In Markzon, G - Vigorito, D my opponent, an older but experienced master, caught me a bit in the opening after 6...c5 7.dxc5 Somehow at the board I expected this, simply because I had not checked it. But even if I had, I would have been surprised! 7...Qa5 8.f3!? This move has scored surprisingly well:

Everyone, including myself, just gives 8.Bd2 when we have transposed to the Averbakh variation with White playing Be3-d2 rather than Bg5-d2. We'll actually cover this in the next game!

8...dxc5 9.e5! is the point - otherwise Black would quickly play ...Rd8 and ...Nc6-d4. There is a similar line in the Sämisch. I reacted with 9...Nfd7 10.f4 Nc6 11.Nf3 f6 which I think is pretty good and so the line should not be so dangerous after all.

Averbakh Variation 5.Be2 0-0 6.Bg5 c5 7.dxc5 [E74]

We check out 7.dxc5!? in Petursson, M - Seeman, T. Petursson is a veteran of the Averbakh Variation. He even wrote a book on it about 20 years ago. This line is considered to be harmless, but just about everything has a bit of venom. 7...Qa5 8.Bd2 Qxc5 9.Nf3 Bg4 10.0-0 Nc6 11.Be3 Qa5 12.Rc1 is probably not much for White, but that Petursson is a Maroczy Bind specialist with Black, so he knows the structures!

Sämisch - 5...0-0 6.Be3 c5 7.Nge2 Nc6 8.d5 Na5!? [E81]

The sideline with 8.d5 Na5!? Still generates interest:

Now, 9.Nc1 is common, but I consider 9.Ng3 to be critical so we check this line too. In Perdomo, L - Di Berardino, D 9...e6 10.Be2 a6 11.0-0 exd5 12.cxd5 b5 looked fine for Black.

Classical - 9.Ne1 Nd7 10.Nd3 f5 11.f3 f4 12.Bf2 g5 Mainline [E99]

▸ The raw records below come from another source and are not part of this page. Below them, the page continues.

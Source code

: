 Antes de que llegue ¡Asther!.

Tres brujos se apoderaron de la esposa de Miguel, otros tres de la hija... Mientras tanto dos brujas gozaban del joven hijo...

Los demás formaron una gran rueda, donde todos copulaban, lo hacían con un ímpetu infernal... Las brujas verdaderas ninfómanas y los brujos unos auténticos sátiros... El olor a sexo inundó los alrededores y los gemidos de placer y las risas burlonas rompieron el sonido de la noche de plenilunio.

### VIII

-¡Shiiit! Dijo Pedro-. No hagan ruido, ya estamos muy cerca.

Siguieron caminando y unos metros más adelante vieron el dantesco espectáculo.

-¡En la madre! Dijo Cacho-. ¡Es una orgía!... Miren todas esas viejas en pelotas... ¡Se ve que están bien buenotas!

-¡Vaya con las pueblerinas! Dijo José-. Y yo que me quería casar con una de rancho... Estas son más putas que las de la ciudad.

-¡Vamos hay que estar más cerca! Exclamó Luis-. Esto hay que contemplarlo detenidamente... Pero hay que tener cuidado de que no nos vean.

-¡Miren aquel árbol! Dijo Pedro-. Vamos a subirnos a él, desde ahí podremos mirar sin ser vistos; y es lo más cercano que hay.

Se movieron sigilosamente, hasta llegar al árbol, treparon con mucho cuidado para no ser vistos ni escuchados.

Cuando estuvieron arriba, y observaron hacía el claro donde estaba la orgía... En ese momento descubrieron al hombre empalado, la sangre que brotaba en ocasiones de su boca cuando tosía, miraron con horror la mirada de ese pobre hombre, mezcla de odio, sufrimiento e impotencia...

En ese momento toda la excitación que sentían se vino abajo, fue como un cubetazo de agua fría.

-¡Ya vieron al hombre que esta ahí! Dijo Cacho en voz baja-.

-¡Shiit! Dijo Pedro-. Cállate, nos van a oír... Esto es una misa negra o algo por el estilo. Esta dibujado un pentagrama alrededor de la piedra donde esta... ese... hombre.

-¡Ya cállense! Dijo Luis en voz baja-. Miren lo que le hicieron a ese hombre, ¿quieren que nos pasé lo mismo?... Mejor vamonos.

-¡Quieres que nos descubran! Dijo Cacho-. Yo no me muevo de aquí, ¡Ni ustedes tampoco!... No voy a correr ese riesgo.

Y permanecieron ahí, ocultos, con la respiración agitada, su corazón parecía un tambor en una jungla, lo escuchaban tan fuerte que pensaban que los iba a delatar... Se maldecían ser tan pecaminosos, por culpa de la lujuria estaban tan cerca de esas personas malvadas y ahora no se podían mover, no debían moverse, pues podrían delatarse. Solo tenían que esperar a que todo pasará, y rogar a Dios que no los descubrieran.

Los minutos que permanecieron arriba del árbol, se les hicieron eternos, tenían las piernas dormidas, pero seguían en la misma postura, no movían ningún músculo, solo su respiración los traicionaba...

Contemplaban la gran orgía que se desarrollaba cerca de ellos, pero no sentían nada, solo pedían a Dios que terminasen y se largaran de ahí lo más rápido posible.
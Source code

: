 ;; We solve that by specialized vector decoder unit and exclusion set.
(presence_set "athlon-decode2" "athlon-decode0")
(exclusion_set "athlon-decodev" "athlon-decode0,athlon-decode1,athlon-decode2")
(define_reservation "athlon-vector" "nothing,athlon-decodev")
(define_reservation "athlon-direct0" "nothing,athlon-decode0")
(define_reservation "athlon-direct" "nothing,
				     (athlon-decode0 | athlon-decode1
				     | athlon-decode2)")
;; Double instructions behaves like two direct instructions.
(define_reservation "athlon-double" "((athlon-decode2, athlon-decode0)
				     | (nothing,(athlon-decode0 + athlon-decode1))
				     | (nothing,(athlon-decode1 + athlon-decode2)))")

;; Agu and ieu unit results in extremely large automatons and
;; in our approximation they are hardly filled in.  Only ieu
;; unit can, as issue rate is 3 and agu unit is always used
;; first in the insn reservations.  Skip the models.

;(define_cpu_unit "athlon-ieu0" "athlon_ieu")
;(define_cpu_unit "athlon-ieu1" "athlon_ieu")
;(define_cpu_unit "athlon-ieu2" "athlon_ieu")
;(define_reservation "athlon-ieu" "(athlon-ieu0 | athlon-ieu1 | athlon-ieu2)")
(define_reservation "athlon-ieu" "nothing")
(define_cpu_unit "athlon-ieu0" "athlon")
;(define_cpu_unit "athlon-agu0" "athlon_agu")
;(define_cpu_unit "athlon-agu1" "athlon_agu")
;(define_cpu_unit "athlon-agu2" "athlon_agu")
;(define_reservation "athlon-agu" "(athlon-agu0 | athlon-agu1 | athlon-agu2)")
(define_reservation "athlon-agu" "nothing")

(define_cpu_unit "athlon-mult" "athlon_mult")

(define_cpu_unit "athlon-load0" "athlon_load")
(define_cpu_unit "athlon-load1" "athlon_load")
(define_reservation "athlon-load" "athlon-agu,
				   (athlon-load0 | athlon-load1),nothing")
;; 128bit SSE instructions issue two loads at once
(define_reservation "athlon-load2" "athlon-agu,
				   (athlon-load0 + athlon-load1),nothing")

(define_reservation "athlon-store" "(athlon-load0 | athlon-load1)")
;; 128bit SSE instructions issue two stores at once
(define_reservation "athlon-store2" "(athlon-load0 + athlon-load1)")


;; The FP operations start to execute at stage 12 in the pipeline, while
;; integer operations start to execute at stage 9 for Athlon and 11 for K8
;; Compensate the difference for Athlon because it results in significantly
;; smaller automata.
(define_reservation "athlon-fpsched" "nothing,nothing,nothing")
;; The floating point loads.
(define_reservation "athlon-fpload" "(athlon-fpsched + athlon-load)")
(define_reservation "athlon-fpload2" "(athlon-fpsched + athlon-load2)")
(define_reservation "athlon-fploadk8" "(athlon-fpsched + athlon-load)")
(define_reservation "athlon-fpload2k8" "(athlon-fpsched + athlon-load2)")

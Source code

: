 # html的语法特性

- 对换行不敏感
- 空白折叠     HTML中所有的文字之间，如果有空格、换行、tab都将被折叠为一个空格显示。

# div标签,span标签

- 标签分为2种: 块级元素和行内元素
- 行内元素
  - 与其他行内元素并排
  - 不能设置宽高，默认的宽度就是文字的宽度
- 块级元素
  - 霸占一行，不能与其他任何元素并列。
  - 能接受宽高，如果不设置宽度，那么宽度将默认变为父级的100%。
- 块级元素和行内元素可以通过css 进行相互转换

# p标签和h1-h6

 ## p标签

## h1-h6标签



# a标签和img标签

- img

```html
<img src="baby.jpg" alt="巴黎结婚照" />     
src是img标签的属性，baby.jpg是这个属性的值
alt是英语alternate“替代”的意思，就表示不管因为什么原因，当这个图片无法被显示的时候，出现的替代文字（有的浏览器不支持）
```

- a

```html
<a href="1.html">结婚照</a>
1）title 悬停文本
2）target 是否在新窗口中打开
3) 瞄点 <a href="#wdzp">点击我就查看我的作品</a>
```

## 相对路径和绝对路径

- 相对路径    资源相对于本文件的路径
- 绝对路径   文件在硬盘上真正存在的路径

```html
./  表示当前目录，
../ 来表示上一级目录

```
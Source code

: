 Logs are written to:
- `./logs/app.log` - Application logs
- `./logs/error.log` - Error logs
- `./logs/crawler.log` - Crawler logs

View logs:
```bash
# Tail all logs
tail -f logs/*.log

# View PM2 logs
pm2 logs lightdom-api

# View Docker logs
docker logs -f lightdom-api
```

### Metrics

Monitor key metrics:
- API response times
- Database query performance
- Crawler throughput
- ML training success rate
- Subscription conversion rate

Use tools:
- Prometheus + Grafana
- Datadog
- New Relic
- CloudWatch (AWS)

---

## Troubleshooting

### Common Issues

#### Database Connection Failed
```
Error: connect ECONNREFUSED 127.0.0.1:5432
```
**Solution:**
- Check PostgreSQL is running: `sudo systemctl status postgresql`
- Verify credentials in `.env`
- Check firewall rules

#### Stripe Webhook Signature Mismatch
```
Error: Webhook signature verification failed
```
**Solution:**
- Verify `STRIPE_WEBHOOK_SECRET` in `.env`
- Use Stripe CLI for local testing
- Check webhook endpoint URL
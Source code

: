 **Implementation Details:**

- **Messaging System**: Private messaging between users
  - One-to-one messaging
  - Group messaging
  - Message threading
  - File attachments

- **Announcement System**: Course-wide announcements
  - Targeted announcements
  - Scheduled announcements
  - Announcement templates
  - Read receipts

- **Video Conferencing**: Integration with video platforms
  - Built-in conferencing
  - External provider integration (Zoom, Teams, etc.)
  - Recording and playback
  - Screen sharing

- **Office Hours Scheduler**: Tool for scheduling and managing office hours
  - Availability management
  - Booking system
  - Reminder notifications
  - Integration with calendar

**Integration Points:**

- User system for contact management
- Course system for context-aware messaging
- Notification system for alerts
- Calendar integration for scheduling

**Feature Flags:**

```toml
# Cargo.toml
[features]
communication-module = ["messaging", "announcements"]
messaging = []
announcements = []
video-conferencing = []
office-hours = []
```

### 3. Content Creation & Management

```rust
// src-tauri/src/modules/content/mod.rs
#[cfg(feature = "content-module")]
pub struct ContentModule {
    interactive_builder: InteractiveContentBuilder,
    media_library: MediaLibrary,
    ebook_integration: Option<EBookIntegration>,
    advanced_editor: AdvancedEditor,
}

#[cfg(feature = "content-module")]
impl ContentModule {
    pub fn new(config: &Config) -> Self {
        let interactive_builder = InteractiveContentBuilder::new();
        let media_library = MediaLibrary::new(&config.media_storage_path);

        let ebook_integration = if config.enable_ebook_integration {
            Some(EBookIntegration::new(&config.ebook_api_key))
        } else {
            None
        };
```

In Gurevich, D - Brattain, M, two players that I have known for a long time, face off. I worked with Mika for many years. Here he manages to beat the veteran Grandmaster Dmitry Gurevich, after Korchnoi's move 13.Nb5 Dmitry worked with the legend in the past and he has played this several times. Nowadays the solution is well-known: 13...b6 14.b4 a6 15.Nc3 Rf6!:

Usually this barbaric idea of ...Rf6-h6 and ...Qe8-h5 has to include the move ...a6 to stop Nb5, but here it has already been played, with a tempo to boot.